Checkpoint Management#

Checkpoint management allows you to use ML model files in your operations. The framework handles checkpoint upload, mounting, and access automatically.

Overview#

Checkpoints are model files (e.g., PyTorch .pth files, HuggingFace models) that need to be available to operations.

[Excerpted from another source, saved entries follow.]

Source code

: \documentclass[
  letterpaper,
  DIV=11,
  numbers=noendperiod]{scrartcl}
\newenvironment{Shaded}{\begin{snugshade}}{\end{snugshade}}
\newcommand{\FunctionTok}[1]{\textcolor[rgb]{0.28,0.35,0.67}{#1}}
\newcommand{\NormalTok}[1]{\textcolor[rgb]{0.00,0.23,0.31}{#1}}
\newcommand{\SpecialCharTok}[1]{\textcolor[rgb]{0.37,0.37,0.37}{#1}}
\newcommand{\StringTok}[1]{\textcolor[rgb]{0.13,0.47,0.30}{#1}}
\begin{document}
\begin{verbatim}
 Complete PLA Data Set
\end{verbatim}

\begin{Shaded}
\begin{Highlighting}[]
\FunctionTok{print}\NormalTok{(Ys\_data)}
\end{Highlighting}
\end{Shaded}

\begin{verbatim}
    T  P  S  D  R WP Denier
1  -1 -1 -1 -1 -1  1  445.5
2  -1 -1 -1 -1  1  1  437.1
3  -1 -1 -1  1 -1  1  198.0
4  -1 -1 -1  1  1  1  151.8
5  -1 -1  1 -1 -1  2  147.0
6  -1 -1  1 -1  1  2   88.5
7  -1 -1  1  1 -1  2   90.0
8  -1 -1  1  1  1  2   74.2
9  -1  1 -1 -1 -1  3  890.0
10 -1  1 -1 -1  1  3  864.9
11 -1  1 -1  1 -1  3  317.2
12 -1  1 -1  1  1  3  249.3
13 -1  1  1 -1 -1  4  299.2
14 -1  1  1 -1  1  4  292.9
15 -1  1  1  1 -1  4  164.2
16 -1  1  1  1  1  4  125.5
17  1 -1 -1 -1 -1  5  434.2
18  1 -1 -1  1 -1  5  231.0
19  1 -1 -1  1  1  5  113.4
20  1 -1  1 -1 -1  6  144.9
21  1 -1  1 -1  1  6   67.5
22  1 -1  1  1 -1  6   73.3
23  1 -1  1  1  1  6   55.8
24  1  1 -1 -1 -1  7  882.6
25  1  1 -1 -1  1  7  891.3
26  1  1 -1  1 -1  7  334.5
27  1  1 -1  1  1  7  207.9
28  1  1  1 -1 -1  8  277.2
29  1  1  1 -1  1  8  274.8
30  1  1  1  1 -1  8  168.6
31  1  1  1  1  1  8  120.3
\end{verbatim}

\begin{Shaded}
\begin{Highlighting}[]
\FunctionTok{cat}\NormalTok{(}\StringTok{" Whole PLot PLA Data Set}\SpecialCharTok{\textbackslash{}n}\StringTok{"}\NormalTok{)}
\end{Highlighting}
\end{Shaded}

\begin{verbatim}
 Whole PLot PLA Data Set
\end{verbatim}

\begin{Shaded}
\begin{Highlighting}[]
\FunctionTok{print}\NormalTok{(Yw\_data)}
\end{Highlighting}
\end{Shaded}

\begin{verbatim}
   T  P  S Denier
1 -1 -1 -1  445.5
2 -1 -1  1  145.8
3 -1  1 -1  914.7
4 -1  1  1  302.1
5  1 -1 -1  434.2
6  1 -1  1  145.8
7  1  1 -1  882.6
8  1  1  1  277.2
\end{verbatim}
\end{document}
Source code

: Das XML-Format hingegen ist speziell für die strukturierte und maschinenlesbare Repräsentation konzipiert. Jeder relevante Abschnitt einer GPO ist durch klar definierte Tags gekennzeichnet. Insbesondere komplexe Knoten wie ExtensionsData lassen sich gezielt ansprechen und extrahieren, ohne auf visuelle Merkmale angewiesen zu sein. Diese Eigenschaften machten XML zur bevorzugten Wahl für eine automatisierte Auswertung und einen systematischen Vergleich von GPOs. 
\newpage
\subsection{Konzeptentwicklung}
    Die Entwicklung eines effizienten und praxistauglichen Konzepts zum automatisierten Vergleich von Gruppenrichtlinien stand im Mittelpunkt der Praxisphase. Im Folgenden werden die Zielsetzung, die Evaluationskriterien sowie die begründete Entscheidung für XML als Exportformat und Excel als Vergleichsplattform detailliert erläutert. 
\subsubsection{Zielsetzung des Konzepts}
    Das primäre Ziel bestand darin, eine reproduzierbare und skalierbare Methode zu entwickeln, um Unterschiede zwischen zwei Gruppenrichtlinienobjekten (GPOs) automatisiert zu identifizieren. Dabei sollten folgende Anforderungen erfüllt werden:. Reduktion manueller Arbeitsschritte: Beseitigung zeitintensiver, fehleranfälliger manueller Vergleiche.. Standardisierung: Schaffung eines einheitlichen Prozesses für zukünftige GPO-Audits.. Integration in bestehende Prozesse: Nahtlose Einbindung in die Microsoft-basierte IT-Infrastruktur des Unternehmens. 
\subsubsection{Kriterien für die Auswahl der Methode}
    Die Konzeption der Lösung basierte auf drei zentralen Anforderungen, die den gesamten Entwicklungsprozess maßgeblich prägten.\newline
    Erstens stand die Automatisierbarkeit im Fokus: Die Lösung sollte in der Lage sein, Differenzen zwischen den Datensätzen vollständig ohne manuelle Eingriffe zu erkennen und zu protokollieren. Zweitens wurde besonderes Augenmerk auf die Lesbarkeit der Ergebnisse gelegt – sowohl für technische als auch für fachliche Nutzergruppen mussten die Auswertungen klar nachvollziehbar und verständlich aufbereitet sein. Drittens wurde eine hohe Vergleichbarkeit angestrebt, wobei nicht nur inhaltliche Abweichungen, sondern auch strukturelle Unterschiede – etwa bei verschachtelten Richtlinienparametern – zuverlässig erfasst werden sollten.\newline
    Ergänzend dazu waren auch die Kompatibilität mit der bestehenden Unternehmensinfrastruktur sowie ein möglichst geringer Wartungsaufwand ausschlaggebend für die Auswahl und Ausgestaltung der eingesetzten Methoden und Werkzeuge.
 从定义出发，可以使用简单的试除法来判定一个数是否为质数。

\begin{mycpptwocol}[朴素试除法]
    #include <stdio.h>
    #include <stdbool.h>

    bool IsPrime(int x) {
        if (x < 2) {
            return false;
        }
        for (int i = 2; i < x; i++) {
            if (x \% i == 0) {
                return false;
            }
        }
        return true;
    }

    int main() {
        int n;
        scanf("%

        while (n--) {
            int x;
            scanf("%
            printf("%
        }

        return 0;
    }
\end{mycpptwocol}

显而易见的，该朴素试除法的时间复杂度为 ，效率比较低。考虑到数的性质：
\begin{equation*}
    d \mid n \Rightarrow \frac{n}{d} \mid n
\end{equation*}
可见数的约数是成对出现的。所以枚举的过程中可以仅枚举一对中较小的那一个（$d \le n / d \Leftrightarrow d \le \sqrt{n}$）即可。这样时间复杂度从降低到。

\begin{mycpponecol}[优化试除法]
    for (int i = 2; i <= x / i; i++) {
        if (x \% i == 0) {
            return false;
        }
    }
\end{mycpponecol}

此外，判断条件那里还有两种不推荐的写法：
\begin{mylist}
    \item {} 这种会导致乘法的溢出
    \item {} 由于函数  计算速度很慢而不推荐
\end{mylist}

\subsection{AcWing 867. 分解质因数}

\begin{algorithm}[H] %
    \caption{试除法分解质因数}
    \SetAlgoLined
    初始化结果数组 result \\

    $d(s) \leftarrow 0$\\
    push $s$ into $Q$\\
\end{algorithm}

The framework:

Uploads checkpoints to YT
Mounts checkpoints in operation sandboxes
Provides access via environment variables
Handles both local and YT-stored checkpoints

Key points:

Checkpoints are mounted as files in operation sandboxes
Access via CHECKPOINT_FILE environment variable (dev mode) or model_name from config (prod mode)
Supports local upload and YT-stored checkpoints
Works in both dev and prod modes

Quick Start#

Basic Setup#

Stage config (stages/inference/config.yaml):

job:
  model_name: my_model.pth

client:
  operations:
    map:
      input_table: //tmp/my_pipeline/input
      output_table: //tmp/my_pipeline/output
      checkpoint:
        checkpoint_base: //tmp/my_pipeline/checkpoints
        local_checkpoint_path: /path/to/local/my_model.pth
      resources:
        pool: default
        memory_limit_gb: 8
        cpu_limit: 2

Mapper script (stages/inference/src/mapper.py):

import os
import torch
from ytjobs.config import get_config_path
from omegaconf import OmegaConf

def main():
    config = OmegaConf.load(get_config_path())
    model_name = config.job.model_name
    
    # Checkpoint file is available in sandbox
    checkpoint_file = os.environ.get("CHECKPOINT_FILE", model_name)
    
    # Load model from checkpoint
    model = torch.load(checkpoint_file)
    model.eval()
    
    # Process input rows...

Configuration#

Checkpoint Configuration#

Configure checkpoints in operation config:

client:
  operations:
    map:
      checkpoint:
        checkpoint_base: //tmp/my_pipeline/checkpoints
        local_checkpoint_path: /path/to/local/model.pth

Fields:

checkpoint_base: YT path where checkpoints are stored
local_checkpoint_path: Local path to checkpoint file (for upload)

Model Name#

Specify model name in job config:

job:
  model_name: my_model.pth

The model name is used as the checkpoint filename in YT.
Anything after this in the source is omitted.